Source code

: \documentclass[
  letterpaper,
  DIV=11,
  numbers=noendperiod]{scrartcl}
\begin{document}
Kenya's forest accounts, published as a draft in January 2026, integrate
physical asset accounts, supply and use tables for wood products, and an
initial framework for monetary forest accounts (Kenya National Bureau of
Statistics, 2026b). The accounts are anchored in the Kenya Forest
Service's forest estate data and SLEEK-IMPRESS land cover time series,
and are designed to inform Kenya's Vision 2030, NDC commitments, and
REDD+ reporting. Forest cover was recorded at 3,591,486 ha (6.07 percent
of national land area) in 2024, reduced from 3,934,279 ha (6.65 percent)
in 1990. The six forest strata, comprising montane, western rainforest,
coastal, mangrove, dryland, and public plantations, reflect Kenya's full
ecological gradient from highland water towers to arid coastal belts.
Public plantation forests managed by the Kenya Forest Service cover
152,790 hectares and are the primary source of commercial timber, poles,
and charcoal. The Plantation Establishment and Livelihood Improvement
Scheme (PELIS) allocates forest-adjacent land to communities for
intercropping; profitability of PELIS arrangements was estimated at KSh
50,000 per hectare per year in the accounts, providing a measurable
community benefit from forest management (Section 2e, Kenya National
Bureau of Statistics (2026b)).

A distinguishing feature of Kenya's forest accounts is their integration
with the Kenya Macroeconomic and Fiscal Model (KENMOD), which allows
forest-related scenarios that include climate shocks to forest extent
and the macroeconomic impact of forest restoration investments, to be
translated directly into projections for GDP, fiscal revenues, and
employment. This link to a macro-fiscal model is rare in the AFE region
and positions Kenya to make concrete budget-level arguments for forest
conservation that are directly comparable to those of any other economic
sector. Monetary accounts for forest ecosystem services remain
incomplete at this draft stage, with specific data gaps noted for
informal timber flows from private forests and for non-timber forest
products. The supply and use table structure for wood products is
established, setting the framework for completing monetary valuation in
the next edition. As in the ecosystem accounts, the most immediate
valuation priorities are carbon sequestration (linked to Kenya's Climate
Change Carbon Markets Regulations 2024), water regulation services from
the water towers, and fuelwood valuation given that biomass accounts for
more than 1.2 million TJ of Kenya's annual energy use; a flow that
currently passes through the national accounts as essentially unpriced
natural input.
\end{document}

...

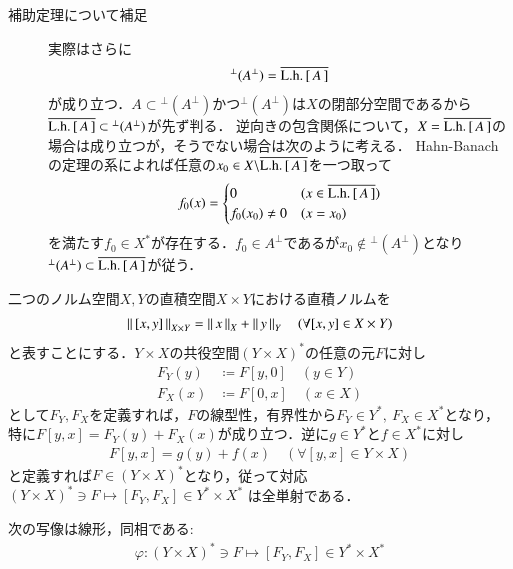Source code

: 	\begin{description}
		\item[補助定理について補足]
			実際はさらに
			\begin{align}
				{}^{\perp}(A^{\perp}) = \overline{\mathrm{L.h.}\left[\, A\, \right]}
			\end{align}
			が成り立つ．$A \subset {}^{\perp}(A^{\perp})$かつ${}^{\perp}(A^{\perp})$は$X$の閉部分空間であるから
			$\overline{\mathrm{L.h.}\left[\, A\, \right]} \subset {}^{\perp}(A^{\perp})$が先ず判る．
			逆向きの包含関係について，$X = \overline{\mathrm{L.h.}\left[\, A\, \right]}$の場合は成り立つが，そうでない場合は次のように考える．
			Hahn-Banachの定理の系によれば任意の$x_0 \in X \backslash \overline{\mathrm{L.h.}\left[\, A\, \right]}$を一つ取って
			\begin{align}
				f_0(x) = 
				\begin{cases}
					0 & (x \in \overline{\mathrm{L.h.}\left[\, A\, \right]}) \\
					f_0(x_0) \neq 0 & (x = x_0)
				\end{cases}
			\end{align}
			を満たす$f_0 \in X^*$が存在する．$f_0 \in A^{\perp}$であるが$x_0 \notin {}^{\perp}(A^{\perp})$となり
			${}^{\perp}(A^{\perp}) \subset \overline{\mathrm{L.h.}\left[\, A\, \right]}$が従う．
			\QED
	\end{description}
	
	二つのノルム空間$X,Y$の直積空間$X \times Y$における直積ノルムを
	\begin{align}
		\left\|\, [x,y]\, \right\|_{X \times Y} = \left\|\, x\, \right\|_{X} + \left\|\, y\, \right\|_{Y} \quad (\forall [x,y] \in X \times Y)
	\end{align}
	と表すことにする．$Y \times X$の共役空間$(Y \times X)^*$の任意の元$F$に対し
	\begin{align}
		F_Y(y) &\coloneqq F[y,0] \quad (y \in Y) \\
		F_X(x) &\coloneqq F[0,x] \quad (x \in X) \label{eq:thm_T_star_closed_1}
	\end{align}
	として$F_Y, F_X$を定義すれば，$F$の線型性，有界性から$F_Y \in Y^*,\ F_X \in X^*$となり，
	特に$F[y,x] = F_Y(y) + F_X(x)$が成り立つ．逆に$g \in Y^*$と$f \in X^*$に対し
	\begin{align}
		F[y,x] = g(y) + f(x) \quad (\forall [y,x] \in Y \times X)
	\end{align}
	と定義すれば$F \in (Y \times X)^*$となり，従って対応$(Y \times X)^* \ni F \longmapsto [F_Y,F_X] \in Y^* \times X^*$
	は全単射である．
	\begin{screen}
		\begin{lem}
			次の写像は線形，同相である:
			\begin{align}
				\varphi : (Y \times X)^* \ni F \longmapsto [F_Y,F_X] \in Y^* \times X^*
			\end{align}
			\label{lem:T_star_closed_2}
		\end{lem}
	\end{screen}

* * *

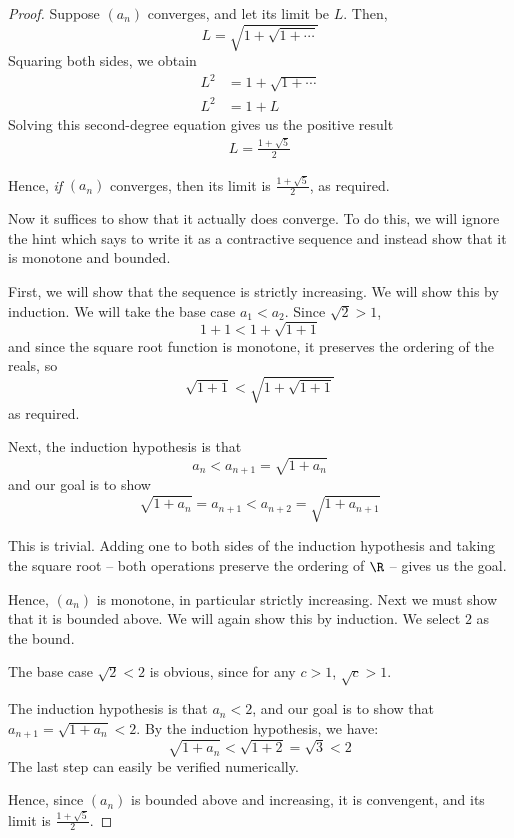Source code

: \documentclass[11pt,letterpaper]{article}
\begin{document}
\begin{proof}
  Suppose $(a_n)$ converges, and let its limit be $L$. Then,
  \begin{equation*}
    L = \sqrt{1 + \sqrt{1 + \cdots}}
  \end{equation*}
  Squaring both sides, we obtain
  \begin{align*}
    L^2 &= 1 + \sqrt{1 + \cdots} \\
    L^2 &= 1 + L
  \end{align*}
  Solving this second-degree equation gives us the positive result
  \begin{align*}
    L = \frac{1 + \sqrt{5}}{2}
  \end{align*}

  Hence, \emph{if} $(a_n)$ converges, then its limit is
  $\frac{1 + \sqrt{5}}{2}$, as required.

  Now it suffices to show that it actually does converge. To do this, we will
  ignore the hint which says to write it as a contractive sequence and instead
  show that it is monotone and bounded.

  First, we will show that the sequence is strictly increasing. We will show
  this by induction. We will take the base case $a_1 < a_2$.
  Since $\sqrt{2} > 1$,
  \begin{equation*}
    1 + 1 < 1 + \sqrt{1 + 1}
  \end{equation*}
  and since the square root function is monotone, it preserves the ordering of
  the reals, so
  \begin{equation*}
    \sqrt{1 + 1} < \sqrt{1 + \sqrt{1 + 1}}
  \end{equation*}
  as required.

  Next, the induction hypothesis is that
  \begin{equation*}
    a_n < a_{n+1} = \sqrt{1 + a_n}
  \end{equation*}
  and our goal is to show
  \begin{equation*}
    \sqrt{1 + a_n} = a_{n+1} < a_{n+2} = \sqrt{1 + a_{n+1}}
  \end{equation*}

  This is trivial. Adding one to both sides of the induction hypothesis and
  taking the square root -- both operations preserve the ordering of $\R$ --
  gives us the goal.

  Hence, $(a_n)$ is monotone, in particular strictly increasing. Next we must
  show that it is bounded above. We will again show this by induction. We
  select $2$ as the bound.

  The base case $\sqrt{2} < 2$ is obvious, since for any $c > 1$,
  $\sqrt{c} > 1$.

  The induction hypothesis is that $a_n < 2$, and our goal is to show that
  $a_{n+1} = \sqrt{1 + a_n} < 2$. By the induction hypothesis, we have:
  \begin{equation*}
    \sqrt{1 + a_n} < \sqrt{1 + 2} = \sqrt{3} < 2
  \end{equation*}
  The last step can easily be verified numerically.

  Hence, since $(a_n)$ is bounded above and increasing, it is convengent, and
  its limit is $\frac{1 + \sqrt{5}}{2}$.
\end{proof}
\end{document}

» **What the task asks**: Write out, from the lines above, only those from the line with "Scheme (PELIS) allocates" to the line with "valuation priorities are", exactly as given, including the first and the last.

» **Solution**:
Scheme (PELIS) allocates forest-adjacent land to communities for
intercropping; profitability of PELIS arrangements was estimated at KSh
50,000 per hectare per year in the accounts, providing a measurable
community benefit from forest management (Section 2e, Kenya National
Bureau of Statistics (2026b)).

A distinguishing feature of Kenya's forest accounts is their integration
with the Kenya Macroeconomic and Fiscal Model (KENMOD), which allows
forest-related scenarios that include climate shocks to forest extent
and the macroeconomic impact of forest restoration investments, to be
translated directly into projections for GDP, fiscal revenues, and
employment. This link to a macro-fiscal model is rare in the AFE region
and positions Kenya to make concrete budget-level arguments for forest
conservation that are directly comparable to those of any other economic
sector. Monetary accounts for forest ecosystem services remain
incomplete at this draft stage, with specific data gaps noted for
informal timber flows from private forests and for non-timber forest
products. The supply and use table structure for wood products is
established, setting the framework for completing monetary valuation in
the next edition. As in the ecosystem accounts, the most immediate
valuation priorities are carbon sequestration (linked to Kenya's Climate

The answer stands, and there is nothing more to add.